Elle était déjà la doyenne des Européens. Mi-février, Sœur André a fêté ses 118 ans à l’Ehpad Sainte-Catherine Labouré, à Toulon, où elle vit depuis dix ans. Un anniversaire en petit comité avec toujours un petit verre de Porto qu’elle adore. Native d’Alès (Gard) le 11 février 1904, dans une famille protestante, elle se nommait à l’origine Lucile Randon avant d’être « appelée » par Dieu à l’âge de 40 ans. Elle est alors devenue Sœur André.

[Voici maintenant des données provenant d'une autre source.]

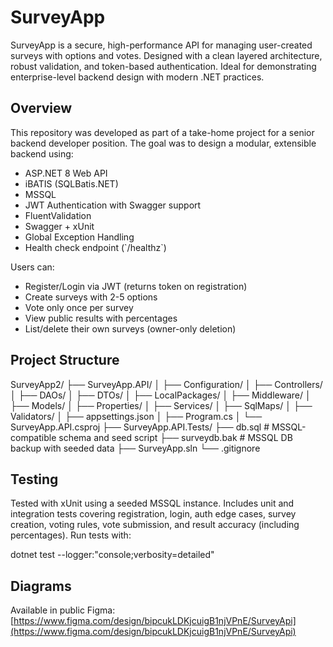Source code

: # SurveyApp

SurveyApp is a secure, high-performance API for managing user-created surveys with options and votes. Designed with a clean layered architecture, robust validation, and token-based authentication. Ideal for demonstrating enterprise-level backend design with modern .NET practices.

## Overview

This repository was developed as part of a take-home project for a senior backend developer position. The goal was to design a modular, extensible backend using:

- ASP.NET 8 Web API
- iBATIS (SQLBatis.NET)
- MSSQL
- JWT Authentication with Swagger support
- FluentValidation
- Swagger + xUnit
- Global Exception Handling
- Health check endpoint (\`/healthz\`)

Users can:

- Register/Login via JWT (returns token on registration)
- Create surveys with 2-5 options
- Vote only once per survey
- View public results with percentages
- List/delete their own surveys (owner-only deletion)

## Project Structure

SurveyApp2/
├── SurveyApp.API/
│ ├── Configuration/
│ ├── Controllers/
│ ├── DAOs/
│ ├── DTOs/
│ ├── LocalPackages/
│ ├── Middleware/
│ ├── Models/
│ ├── Properties/
│ ├── Services/
│ ├── SqlMaps/
│ ├── Validators/
│ ├── appsettings.json
│ ├── Program.cs
│ └── SurveyApp.API.csproj
├── SurveyApp.API.Tests/
├── db.sql # MSSQL-compatible schema and seed script
├── surveydb.bak # MSSQL DB backup with seeded data
├── SurveyApp.sln
└── .gitignore

## Testing

Tested with xUnit using a seeded MSSQL instance. Includes unit and integration tests covering registration, login, auth edge cases, survey creation, voting rules, vote submission, and result accuracy (including percentages). Run tests with:

dotnet test --logger:"console;verbosity=detailed"

## Diagrams

Available in public Figma:
[https://www.figma.com/design/bipcukLDKjcuigB1njVPnE/SurveyApi](https://www.figma.com/design/bipcukLDKjcuigB1njVPnE/SurveyApi)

La bienveillante a passé sa vie à s’occuper des autres

Sa vie a été fort bien remplie. Gouvernante à Marseille, la Provençale a été institutrice à Versailles, notamment chez la famille Peugeot. Elle est entrée dans la Compagnie des Filles de la Charité en 1944. Elle a passé 28 ans à l’hôpital de Vichy au chevet d’orphelins et de personnes âgées. Elle a également œuvré seize ans dans la Drôme avant de rester 30 ans dans un Ehpad en Savoie où elle résidait tout en s’occupant de ses co-pensionnaires. Sœur André continue à prier pour les enfants. Le Covid l’a un peu fatigué l’an dernier, mais la pensionnaire continue à être toujours aussi coquette et attentionnée. Elle explique d’ailleurs le secret de sa longévité par sa vie « faite de dons et d’attentions aux autres ».